65-years-old man was admitted by ambulance to the Vilnius University Hospital Santaros klinikos after having palpitations for the first time in his life. The patients’ symptoms were accompanied by dizziness and weakness. Electrocardiogram (ECG) showed monomorphic ventricular tachycardia (VT) with left bundle-branch block morphology, heart rate was 202 beats per minute (BPM). Although Amiodarone infusion was administered to the patient, sinus rhythm was restored by synchronized electrical shock (150 J) due to the worsening of hemodynamic parameters. The man was monitored and observed in the hospital for the next 6 hours. No recurrent arrhythmia was observed and the next morning patient was discharged from the hospital.

Fig 1.
ECG during outpatient clinic cardiologist’s consulting: inverted T waves in precordial leads (V1, V2, V3, V4, V5) and the presence of complete right bundle-branch block – minor criteria according to the 2010 revised Task Force criteria (2). ECG – electrocardiogram.

Anamnesis revealed that the patient was consulted by a cardiologist in outpatient clinic three years ago due to episode of chest pain and dyspnea. ECG, lipidogram and exercise stress test were performed. ECG showed right bundle-branch block (RBBB) with T-wave inversion in V1-V5 leads (Fig. 1). According to the patient, ECG lesions have also been identified during previous preventive examinations. No pathological changes were observed in the lipidogram and exercise stress test.

After 2 weeks the patient was admitted to the hospital again because palpitation and chest discomfort. ECG (Fig. 2), performed in emergency room, revealed the episode of monomorphic VT with left bundle-branch block morphology (heart rate 202 BPM). Sinus rhythm was restored by electrical cardioversion (70 J). Due to unclear cause of recurrent ventricular tachycardia the patient was hospitalized for detailed examination. The first thought was of acute coronary syndrome, therefore coronary angiography was performed showing no stenosis in coronary arteries. For the differential diagnosis of heart failure or cardiomyopathies, echocardiography was carried out. Right ventricular (RV) structural and functional abnormalities were found: trabeculation of RV, mild enlargement, decreased RV systolic function and relaxation, nevertheless left ventricular (LV) ejection fraction was normal (> 53%), no signs of LV dilatation. It was the first visualization method, which let us to suspect ARVC. Subsequently magnetic resonance imaging (MRI) was performed and its findings justified the suspicion of diagnosis of ARVC: segmental contraction with the local aneurysms has been reported, RV ejection fraction was 21% (figure 3). Additionally, structural changes ir the right (akinesia of RV inferior wall and diskinesia of RV apex) and left myocardium (regional akinesia of LV posterior wall and regional hypokinesia of LV lateral wall with preserved LV EF) has been reported (figure 4, 5 - late gadolinium enhancement (LGE) images – stuctural changes – LGE in the right and left ventricles). The MR radiologist conclusion was one of the major ARVC criteria (according to Task Force 2010). These findings suggested ARVC diagnosis of biventricular involvement.

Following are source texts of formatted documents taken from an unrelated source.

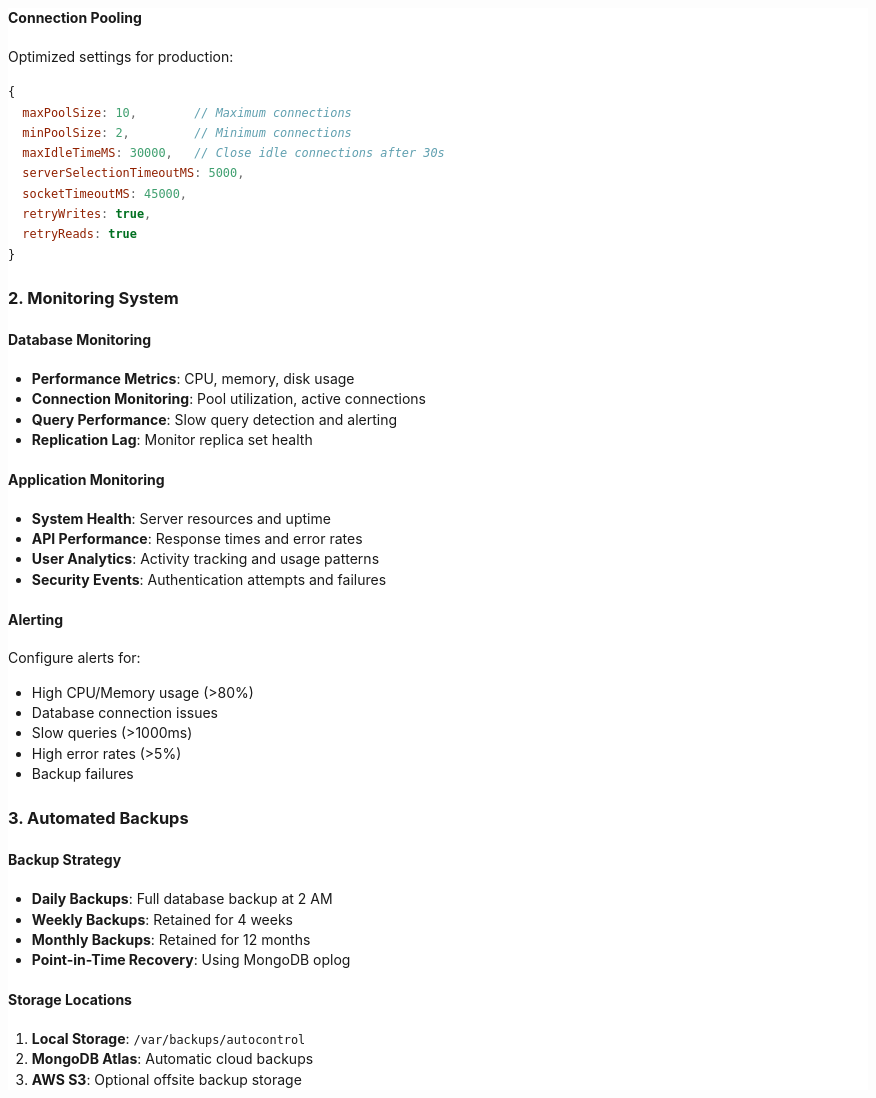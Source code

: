 #### Connection Pooling

Optimized settings for production:

```javascript
{
  maxPoolSize: 10,        // Maximum connections
  minPoolSize: 2,         // Minimum connections
  maxIdleTimeMS: 30000,   // Close idle connections after 30s
  serverSelectionTimeoutMS: 5000,
  socketTimeoutMS: 45000,
  retryWrites: true,
  retryReads: true
}
```

### 2. Monitoring System

#### Database Monitoring

- **Performance Metrics**: CPU, memory, disk usage
- **Connection Monitoring**: Pool utilization, active connections
- **Query Performance**: Slow query detection and alerting
- **Replication Lag**: Monitor replica set health

#### Application Monitoring

- **System Health**: Server resources and uptime
- **API Performance**: Response times and error rates
- **User Analytics**: Activity tracking and usage patterns
- **Security Events**: Authentication attempts and failures

#### Alerting

Configure alerts for:
- High CPU/Memory usage (>80%)
- Database connection issues
- Slow queries (>1000ms)
- High error rates (>5%)
- Backup failures

### 3. Automated Backups

#### Backup Strategy

- **Daily Backups**: Full database backup at 2 AM
- **Weekly Backups**: Retained for 4 weeks
- **Monthly Backups**: Retained for 12 months
- **Point-in-Time Recovery**: Using MongoDB oplog

#### Storage Locations

1. **Local Storage**: `/var/backups/autocontrol`
2. **MongoDB Atlas**: Automatic cloud backups
3. **AWS S3**: Optional offsite backup storage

Patient had one major (MRI) criterion and two minor (repolarization disorders ECG and ventricular arrhythmia) criteria of ARVC: complete right bundle-branch block in ECG with T-wave inversion in leads V1-V5 and VT with left bundle-branch block morphology. Genetic counseling assessment was performed for the patient. It was found out that the patient’s cousin died suddenly at the age of 40. According to the Task Force 2010 criteria, the diagnosis of ARVC was approved and it was decided to perform genetic test to confirm the molecular diagnosis of the disease.

Fig 2.
ECG performed in emergency room: VT with right ventricular (RV) outflow configuration, left bundle-branch block morphology with inferior axis (positive QRS in leads II, III, and aVF and negative in lead aVL) – minor criterion according 2010 revised Task Force criteria (2). ECG – electrocardiogram, RV – right ventricular, VT – ventricular tachycardia.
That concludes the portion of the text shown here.